I thought I’d start right at the beginning: what is a steek?

Put simply, a steek is a small bridge of knitted stitches that are additional to the main pattern. This bridge enables the knitter to work seamlessly, and continuously, in the round. (Most knitters find that colourwork is generally much easier to execute in the round because there are no purl rows, and the pace and flow of the work is smoother.) On a design like my Rams and Yowes blanket, the steek bridge means that, instead of knit / purling back and forth, the knitter works the blanket as one large tube. When the knitting is complete, the steek bridge is reinforced, cut down the middle, and the tube is thereby transformed into a flat piece of fabric. Stitches are then picked up around the edges, and an envelope facing is created which contains the cut edges of the steek.

(Helen Stout of Busta, Shetland, knitting a Fairisle gansey).

On garments, steeks can be used to create armscyes, neck openings, pockets, or cardigan fronts.
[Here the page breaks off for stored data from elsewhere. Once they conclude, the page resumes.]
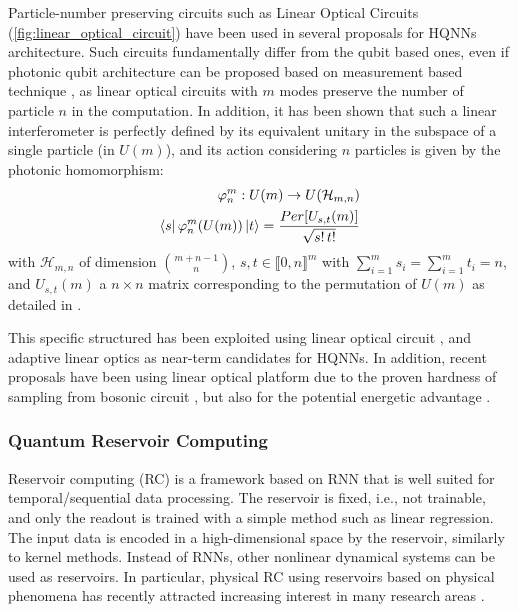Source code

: \documentclass[aps,10pt,groupedaddress,prx,superscriptaddress,twocolumn,balancelastpage, tightenlines]{revtex4-2}
\theoremstyle{plain}  %
\begin{document}
Particle-number preserving circuits such as Linear Optical Circuits \cite{Aaronson2015Complexity} (\autoref{fig:linear_optical_circuit}) have been used in several proposals for
HQNNs architecture. Such circuits fundamentally differ from the qubit based ones, even if photonic qubit architecture can be proposed based on measurement based technique \cite{knill_scheme_2001, bartolucci_fusion_based_2023, aghaee_rad_scaling_2025}, as linear optical circuits with $m$ modes preserve the number of particle $n$ in the computation. In addition, it has been shown \cite{aaronson_computational_2011} that such a linear interferometer is perfectly defined by its equivalent unitary in the subspace of a single particle (in $U(m)$), and its action considering $n$ particles is given by the photonic homomorphism:
\begin{align}
    \varphi_n^m: U(m) \rightarrow U(\mathcal{H}_{m,n}) \\
    \bra{s} \varphi_n^m(U(m)) \ket{t} = \frac{Per[ U_{s,t}(m)]}{\sqrt{s! \,t !}}  
\end{align}
with $\mathcal{H}_{m,n}$ of dimension $\binom{m+n-1}{n}$, $s, t \in \llbracket 0, n \rrbracket^m$ with $\sum_{i=1}^m s_i = \sum_{i=1}^m t_i = n$, and $U_{s,t}(m)$ a $n \times n$ matrix corresponding to the permutation of $U(m)$ as detailed in \cite{aaronson_computational_2011}. \newline


This specific structured has been exploited using linear optical circuit \cite{austin_hybrid_2025, killoran_continuous-variable_2019,
yin_experimental_2025, gan_fock_2022}, and adaptive linear optics \cite{chabaud_quantum_2021, monbroussou_toward_2025, monbroussou_photonic_2025, hoch_quantum_2025} as near-term candidates for HQNNs. In addition, recent proposals \cite{kolarovszki_generative_2026, gottlieb_efficient_2026} have been using linear optical platform due to the proven hardness of sampling from bosonic circuit \cite{aaronson_computational_2011, lund_quantum_2017, deshpande_quantum_2022, brod_complexity_2015}, but also for the potential energetic advantage \cite{soret_quantum_2026}.

            

\subsubsection{Quantum Reservoir Computing}\label{subsubsec:Quantum_Reservoir_Computing}


Reservoir computing (RC) is a framework based on \gls{RNN} that is well suited for temporal/sequential data processing. The reservoir is fixed, i.e., not trainable, and only the readout is trained with a simple method such as linear regression. The input data is encoded in a high-dimensional space by the reservoir, similarly to kernel methods. Instead of \glspl{RNN}, other nonlinear dynamical systems can be used as reservoirs. In particular, physical RC using reservoirs based on physical phenomena has recently attracted increasing interest in many research areas \cite{tanaka_recent_2019, chmielewski_quantum_2026}.
\end{document}
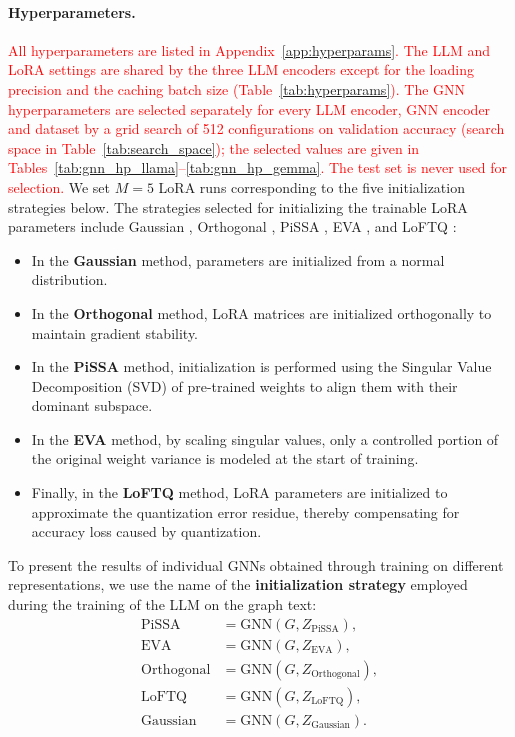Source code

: \documentclass[a4paper,fleqn]{cas-sc}
\newcommand{\revone}[1]{\textcolor{red}{#1}}   %
\begin{document}
\paragraph{Hyperparameters.}
\revone{All hyperparameters are listed in Appendix~\ref{app:hyperparams}. The LLM and LoRA settings are shared by the three LLM encoders except for the loading precision and the caching batch size (Table~\ref{tab:hyperparams}). The GNN hyperparameters are selected separately for every LLM encoder, GNN encoder and dataset by a grid search of 512 configurations on validation accuracy (search space in Table~\ref{tab:search_space}); the selected values are given in Tables~\ref{tab:gnn_hp_llama}--\ref{tab:gnn_hp_gemma}. The test set is never used for selection.} We set $M=5$ LoRA runs corresponding to the five initialization strategies below.
The strategies selected for initializing the trainable LoRA parameters include Gaussian  \citep{Hu2021LoRA}, Orthogonal  \citep{zhang2025orthogonal}, PiSSA  \citep{meng2024pissa}, EVA  \citep{paischer2024eva}, and LoFTQ  \citep{li2023loftq}:
\begin{itemize}
    \item In the \textbf{Gaussian} method, parameters are initialized from a normal distribution.
    \item In the \textbf{Orthogonal} method, LoRA matrices are initialized orthogonally to maintain gradient stability.
    \item In the \textbf{PiSSA} method, initialization is performed using the Singular Value Decomposition (SVD) of pre-trained weights to align them with their dominant subspace.
    \item In the \textbf{EVA} method, by scaling singular values, only a controlled portion of the original weight variance is modeled at the start of training.
    \item Finally, in the \textbf{LoFTQ} method, LoRA parameters are initialized to approximate the quantization error residue, thereby compensating for accuracy loss caused by quantization.
\end{itemize}

To present the results of individual GNNs obtained through training on different representations, we use the name of the \textbf{initialization strategy} employed during the training of the LLM on the graph text:
\begin{align}
\text{PiSSA} &= \mathrm{GNN}(G, Z_{\text{PiSSA}}), \\
\text{EVA} &= \mathrm{GNN}(G, Z_{\text{EVA}}), \\
\text{Orthogonal} &= \mathrm{GNN}(G, Z_{\text{Orthogonal}}), \\
\text{LoFTQ} &= \mathrm{GNN}(G, Z_{\text{LoFTQ}}), \\
\text{Gaussian} &= \mathrm{GNN}(G, Z_{\text{Gaussian}}).
\end{align}
\end{document}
In the photo above, you can see that Helen Stout has steeked the armscyes of this gansey. Later, she will cut the steek , and pick up stitches around the armscye in order to work the sleeves (or edgings, if it is a vest) top-down.

My Tortoise and Hare sweater uses steeks in a similar manner. The knitter works the whole sweater in the round, adding steek bridges for the neck and armscye openings. These are reinforced and cut, sleeves and edgings are added, and the steek facings are turned to the inside of the garment.

Over time the facings felt and merge into the fabric, and the steeks simply become one with the rest of the garment. This works particularly well if the garment has been knitted in a nice woolly wool, like a Shetland. You may remember a post I wrote a while ago about this Shetland cardigan, which is steeked at the front opening and armscyes, and has seen many years of wear.

Inside the armscyes, the steek has become one with the rest of the fabric and is now virtually invisible. Magic!

Steeks are easy and tremendously enabling to work, yet for many knitters, it seems that they represent some sort of final frontier. I have met accomplished knitters – the kind who would not bat an eye before tackling some fiendish Orenburg lace – but who are terrified of steeking. This is not because steeks are in any way complex or difficult to execute, but simply that they involve taking scissors to your knitting. Horrors!

But chopping up your knitting is nothing to be afraid of. In fact, I take scissors to my knitting on a daily basis. Some of you may be appalled at what I’m now going to show you . . .

Here are some swatches I knitted up last week. When designing, I knit up a lot of swatches, and because most of my patterns are worked in the round, the swatches are too. I generally cast on a wrist or head-sized number of stitches, work it in the round and then, when I’m done . . . I cut it up. This allows me to separate parts of the swatch from other parts. So, in this example, the green swatches are the beginning of an idea for a hat. The crown and edging I’d charted didn’t really work with the rest of the patten, so I just cut those bits away. I don’t steek or reinforce the fabric in any way at all before cutting – I simply chop it up with a pair of sharp scissors – and then I pin the bits of the swatch I remain interested in on my swatch board. Here is the cut edge of one swatch I remain interested in.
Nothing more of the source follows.